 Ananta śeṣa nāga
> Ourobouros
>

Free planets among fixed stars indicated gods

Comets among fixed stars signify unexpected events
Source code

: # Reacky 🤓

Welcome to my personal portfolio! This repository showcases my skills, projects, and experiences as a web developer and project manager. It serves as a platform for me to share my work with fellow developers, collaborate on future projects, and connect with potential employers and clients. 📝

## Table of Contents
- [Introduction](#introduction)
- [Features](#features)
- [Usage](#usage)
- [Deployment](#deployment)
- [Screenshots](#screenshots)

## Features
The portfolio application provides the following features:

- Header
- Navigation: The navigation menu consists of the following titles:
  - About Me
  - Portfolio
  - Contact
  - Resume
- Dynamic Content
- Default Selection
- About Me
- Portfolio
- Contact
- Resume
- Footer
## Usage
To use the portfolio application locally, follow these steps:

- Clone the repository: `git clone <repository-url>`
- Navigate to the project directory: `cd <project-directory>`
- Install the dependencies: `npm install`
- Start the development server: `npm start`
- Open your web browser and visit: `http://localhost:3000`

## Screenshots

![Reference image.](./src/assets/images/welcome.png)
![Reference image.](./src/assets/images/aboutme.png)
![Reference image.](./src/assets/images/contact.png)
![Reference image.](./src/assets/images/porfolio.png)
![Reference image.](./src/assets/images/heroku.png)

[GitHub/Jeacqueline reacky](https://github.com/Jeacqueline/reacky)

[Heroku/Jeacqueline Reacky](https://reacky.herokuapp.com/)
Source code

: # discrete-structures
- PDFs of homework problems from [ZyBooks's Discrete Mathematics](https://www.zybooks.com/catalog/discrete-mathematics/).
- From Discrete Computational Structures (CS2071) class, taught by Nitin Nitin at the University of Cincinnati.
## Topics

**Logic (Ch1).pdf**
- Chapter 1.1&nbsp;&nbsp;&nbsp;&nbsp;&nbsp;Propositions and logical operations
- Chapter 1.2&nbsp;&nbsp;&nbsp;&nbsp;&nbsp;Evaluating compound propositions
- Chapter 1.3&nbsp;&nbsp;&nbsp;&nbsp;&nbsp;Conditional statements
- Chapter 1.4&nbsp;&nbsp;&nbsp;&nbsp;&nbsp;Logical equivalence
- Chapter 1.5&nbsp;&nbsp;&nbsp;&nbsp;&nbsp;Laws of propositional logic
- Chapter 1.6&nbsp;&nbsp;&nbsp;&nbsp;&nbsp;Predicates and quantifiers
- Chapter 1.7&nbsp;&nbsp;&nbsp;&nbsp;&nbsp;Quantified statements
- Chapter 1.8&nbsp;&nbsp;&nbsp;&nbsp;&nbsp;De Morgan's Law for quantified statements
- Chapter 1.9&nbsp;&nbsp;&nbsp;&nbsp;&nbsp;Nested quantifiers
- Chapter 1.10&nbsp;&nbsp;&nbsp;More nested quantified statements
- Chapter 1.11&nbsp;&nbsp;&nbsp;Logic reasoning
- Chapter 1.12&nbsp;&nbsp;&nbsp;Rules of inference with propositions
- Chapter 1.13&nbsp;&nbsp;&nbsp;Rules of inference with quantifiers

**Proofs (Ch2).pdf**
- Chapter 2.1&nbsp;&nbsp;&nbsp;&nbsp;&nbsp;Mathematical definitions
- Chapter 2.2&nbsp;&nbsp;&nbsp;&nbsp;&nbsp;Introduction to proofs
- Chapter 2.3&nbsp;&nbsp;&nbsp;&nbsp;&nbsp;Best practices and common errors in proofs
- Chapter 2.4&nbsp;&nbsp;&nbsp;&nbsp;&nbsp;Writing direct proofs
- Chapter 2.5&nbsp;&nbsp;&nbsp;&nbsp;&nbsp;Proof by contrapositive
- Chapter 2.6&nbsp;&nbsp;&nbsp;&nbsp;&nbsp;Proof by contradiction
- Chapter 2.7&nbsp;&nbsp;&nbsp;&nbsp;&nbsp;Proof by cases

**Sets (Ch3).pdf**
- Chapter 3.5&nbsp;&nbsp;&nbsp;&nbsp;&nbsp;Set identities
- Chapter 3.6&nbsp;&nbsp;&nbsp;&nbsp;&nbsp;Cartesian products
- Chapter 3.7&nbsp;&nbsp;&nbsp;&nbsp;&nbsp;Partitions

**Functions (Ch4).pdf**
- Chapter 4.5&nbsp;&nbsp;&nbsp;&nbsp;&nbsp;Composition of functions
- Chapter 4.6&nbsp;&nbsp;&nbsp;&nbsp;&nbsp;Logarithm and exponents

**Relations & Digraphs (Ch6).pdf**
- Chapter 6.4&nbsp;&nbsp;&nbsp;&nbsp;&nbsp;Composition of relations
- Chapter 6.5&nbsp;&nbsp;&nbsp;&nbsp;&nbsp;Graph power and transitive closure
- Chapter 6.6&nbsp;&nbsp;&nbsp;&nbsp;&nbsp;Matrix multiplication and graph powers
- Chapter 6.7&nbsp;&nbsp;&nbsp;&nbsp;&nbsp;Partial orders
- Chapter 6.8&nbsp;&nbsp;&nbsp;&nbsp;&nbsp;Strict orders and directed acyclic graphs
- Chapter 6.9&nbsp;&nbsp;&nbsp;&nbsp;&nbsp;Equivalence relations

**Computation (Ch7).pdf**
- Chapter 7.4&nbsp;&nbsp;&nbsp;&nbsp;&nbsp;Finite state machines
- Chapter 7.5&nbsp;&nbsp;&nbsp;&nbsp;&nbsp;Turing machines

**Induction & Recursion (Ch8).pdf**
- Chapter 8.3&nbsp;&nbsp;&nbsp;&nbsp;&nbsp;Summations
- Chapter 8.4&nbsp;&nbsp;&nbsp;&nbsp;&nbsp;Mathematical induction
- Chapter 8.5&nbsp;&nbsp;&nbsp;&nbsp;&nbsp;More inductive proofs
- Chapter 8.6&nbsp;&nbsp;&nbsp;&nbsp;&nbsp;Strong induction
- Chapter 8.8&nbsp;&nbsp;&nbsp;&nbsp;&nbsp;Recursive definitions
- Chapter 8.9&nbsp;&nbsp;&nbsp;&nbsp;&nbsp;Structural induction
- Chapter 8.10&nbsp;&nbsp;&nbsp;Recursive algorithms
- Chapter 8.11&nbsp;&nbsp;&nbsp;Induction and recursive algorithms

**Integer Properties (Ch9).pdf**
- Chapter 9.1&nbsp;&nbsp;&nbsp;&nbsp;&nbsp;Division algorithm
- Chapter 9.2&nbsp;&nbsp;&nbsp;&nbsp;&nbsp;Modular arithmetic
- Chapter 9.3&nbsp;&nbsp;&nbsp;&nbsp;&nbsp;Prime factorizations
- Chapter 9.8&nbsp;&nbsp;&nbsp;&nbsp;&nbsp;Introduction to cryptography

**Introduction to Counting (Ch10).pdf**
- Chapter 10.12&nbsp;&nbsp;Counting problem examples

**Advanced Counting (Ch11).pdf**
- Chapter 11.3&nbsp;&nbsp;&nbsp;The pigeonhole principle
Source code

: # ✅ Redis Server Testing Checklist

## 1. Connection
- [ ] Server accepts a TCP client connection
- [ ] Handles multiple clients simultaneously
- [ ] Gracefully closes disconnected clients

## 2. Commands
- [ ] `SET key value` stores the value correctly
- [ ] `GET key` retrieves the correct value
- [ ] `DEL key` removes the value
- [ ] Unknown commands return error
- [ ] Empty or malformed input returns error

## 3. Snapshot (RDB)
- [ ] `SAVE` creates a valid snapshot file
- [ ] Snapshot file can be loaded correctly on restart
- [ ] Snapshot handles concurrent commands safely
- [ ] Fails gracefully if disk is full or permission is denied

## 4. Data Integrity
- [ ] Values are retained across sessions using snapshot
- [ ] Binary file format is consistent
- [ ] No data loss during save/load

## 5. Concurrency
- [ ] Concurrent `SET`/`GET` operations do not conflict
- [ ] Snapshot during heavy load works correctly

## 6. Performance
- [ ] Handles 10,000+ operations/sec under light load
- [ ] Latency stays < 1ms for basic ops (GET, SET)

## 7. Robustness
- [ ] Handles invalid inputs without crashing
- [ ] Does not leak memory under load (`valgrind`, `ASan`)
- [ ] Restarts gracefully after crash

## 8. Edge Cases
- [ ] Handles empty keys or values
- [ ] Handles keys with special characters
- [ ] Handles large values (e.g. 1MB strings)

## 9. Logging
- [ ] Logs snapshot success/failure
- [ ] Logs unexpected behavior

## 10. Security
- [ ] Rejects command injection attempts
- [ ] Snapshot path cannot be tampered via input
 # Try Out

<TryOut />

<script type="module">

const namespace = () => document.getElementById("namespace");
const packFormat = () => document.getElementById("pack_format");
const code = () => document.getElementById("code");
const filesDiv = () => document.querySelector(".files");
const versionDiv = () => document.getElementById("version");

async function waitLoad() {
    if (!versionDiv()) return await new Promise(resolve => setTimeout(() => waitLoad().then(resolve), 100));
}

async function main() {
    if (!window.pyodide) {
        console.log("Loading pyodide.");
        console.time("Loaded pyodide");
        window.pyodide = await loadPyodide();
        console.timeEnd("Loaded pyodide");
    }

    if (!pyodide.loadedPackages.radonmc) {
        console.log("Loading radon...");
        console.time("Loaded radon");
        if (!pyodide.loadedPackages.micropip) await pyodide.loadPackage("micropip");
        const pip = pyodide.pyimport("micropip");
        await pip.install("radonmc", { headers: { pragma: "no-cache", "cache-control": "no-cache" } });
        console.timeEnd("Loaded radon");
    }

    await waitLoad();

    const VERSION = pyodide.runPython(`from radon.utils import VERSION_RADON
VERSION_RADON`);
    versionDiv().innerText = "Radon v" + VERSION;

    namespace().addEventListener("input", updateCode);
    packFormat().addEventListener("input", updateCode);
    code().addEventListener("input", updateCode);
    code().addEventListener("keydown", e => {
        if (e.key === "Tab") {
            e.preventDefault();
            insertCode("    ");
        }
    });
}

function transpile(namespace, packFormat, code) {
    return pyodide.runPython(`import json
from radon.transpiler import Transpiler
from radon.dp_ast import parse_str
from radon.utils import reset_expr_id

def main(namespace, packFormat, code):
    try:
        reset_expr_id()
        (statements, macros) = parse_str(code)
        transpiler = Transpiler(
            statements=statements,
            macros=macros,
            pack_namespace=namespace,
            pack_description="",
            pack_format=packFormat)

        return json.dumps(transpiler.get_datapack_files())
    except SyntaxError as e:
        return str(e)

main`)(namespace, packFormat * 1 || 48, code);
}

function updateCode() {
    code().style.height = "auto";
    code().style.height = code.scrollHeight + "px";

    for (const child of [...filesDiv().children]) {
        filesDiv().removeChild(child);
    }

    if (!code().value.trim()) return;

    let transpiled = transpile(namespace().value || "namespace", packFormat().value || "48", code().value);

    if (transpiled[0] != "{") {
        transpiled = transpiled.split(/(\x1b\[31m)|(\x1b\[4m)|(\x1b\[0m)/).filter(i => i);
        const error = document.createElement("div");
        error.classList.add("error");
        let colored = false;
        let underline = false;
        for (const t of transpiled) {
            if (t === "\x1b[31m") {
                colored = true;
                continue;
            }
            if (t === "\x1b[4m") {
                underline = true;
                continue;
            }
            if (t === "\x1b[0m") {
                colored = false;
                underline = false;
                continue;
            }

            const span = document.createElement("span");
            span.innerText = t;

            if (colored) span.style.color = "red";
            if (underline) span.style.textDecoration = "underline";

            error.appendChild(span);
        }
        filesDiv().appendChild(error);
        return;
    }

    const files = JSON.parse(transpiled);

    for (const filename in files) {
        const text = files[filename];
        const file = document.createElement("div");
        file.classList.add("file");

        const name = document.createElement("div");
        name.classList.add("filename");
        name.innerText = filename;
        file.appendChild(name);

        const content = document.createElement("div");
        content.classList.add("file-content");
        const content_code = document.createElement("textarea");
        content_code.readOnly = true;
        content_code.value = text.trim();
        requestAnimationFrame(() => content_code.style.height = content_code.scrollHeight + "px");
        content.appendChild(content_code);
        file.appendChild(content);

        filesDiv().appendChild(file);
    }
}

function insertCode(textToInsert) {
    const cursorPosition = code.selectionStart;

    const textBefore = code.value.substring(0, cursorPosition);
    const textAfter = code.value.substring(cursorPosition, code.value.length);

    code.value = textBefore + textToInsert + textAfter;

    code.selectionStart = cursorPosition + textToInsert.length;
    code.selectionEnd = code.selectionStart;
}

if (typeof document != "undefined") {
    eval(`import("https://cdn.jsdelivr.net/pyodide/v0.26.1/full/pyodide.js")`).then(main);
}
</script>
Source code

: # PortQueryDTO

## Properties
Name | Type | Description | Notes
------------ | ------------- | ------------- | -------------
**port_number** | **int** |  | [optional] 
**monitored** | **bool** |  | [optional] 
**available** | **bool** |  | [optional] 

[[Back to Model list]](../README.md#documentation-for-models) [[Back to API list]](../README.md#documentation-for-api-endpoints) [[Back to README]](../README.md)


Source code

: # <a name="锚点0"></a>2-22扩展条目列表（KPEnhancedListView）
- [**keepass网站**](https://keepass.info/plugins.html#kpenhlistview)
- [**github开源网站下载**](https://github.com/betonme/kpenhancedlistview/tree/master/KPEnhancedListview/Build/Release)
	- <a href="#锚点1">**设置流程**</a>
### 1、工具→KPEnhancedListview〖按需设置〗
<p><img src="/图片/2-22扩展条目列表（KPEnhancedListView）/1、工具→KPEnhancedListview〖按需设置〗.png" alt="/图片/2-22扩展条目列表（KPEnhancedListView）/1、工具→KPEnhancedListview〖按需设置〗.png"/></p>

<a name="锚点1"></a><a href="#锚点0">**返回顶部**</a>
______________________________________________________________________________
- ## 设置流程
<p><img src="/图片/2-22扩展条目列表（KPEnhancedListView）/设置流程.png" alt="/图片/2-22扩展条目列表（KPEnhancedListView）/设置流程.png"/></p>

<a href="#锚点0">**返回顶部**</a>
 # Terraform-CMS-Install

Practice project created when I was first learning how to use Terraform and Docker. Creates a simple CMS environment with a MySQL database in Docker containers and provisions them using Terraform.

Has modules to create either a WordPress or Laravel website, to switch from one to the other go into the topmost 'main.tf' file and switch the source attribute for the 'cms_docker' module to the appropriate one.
***
Check each line of the entries for the word "cursorPosition", then state the count alone.

4